EXERCISE GOAL.
Could you please reproduce every record below exactly, leaving out the pictures?

(Items from a dataset)

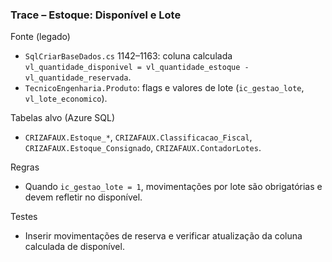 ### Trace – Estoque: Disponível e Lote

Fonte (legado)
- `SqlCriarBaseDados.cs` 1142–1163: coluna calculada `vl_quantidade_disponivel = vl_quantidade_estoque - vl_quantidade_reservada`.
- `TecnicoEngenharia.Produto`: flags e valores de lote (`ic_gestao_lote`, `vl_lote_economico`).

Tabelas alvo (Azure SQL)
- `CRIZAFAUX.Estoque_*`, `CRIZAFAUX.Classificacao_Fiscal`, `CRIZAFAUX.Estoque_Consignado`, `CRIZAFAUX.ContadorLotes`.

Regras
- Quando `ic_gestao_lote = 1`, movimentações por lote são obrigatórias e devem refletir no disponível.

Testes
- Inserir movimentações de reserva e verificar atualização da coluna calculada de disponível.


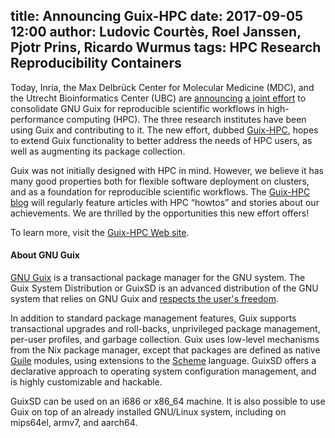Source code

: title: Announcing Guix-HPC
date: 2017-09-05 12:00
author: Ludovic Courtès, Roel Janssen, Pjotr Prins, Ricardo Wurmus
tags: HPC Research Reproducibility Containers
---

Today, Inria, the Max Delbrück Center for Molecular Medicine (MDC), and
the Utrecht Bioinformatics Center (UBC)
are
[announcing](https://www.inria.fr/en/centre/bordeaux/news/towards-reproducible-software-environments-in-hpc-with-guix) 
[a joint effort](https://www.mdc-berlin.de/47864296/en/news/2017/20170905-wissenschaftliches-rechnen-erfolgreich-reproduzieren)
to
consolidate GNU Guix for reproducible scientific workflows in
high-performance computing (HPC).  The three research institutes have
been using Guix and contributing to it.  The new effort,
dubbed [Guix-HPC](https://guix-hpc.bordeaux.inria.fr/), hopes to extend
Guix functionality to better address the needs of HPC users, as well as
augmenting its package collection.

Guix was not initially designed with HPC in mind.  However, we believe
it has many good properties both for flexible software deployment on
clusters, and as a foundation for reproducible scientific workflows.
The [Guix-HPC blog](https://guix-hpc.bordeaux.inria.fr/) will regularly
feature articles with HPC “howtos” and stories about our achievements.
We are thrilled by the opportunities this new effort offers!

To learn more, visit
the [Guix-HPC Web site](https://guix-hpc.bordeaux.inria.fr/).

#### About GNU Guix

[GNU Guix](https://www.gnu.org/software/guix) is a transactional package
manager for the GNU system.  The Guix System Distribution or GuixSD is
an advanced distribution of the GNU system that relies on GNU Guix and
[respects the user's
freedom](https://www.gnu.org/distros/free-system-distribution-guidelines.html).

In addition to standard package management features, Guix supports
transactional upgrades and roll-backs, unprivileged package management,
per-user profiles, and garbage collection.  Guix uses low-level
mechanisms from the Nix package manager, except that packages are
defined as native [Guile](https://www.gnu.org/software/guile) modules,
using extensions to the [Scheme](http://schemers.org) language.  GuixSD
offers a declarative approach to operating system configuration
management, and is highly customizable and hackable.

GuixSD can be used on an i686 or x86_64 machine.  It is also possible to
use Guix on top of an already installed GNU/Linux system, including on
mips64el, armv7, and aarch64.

RESPONSE AREA.
 ### Trace – Estoque: Disponível e Lote

Fonte (legado)
- `SqlCriarBaseDados.cs` 1142–1163: coluna calculada `vl_quantidade_disponivel = vl_quantidade_estoque - vl_quantidade_reservada`.
- `TecnicoEngenharia.Produto`: flags e valores de lote (`ic_gestao_lote`, `vl_lote_economico`).

Tabelas alvo (Azure SQL)
- `CRIZAFAUX.Estoque_*`, `CRIZAFAUX.Classificacao_Fiscal`, `CRIZAFAUX.Estoque_Consignado`, `CRIZAFAUX.ContadorLotes`.

Regras
- Quando `ic_gestao_lote = 1`, movimentações por lote são obrigatórias e devem refletir no disponível.

Testes
- Inserir movimentações de reserva e verificar atualização da coluna calculada de disponível.


Source code

: title: Announcing Guix-HPC
date: 2017-09-05 12:00
author: Ludovic Courtès, Roel Janssen, Pjotr Prins, Ricardo Wurmus
tags: HPC Research Reproducibility Containers
---

Today, Inria, the Max Delbrück Center for Molecular Medicine (MDC), and
the Utrecht Bioinformatics Center (UBC)
are
[announcing](https://www.inria.fr/en/centre/bordeaux/news/towards-reproducible-software-environments-in-hpc-with-guix) 
[a joint effort](https://www.mdc-berlin.de/47864296/en/news/2017/20170905-wissenschaftliches-rechnen-erfolgreich-reproduzieren)
to
consolidate GNU Guix for reproducible scientific workflows in
high-performance computing (HPC).  The three research institutes have
been using Guix and contributing to it.  The new effort,
dubbed [Guix-HPC](https://guix-hpc.bordeaux.inria.fr/), hopes to extend
Guix functionality to better address the needs of HPC users, as well as
augmenting its package collection.

Guix was not initially designed with HPC in mind.  However, we believe
it has many good properties both for flexible software deployment on
clusters, and as a foundation for reproducible scientific workflows.
The [Guix-HPC blog](https://guix-hpc.bordeaux.inria.fr/) will regularly
feature articles with HPC “howtos” and stories about our achievements.
We are thrilled by the opportunities this new effort offers!

To learn more, visit
the [Guix-HPC Web site](https://guix-hpc.bordeaux.inria.fr/).

#### About GNU Guix

[GNU Guix](https://www.gnu.org/software/guix) is a transactional package
manager for the GNU system.  The Guix System Distribution or GuixSD is
an advanced distribution of the GNU system that relies on GNU Guix and
[respects the user's
freedom](https://www.gnu.org/distros/free-system-distribution-guidelines.html).

In addition to standard package management features, Guix supports
transactional upgrades and roll-backs, unprivileged package management,
per-user profiles, and garbage collection.  Guix uses low-level
mechanisms from the Nix package manager, except that packages are
defined as native [Guile](https://www.gnu.org/software/guile) modules,
using extensions to the [Scheme](http://schemers.org) language.  GuixSD
offers a declarative approach to operating system configuration
management, and is highly customizable and hackable.

GuixSD can be used on an i686 or x86_64 machine.  It is also possible to
use Guix on top of an already installed GNU/Linux system, including on
mips64el, armv7, and aarch64.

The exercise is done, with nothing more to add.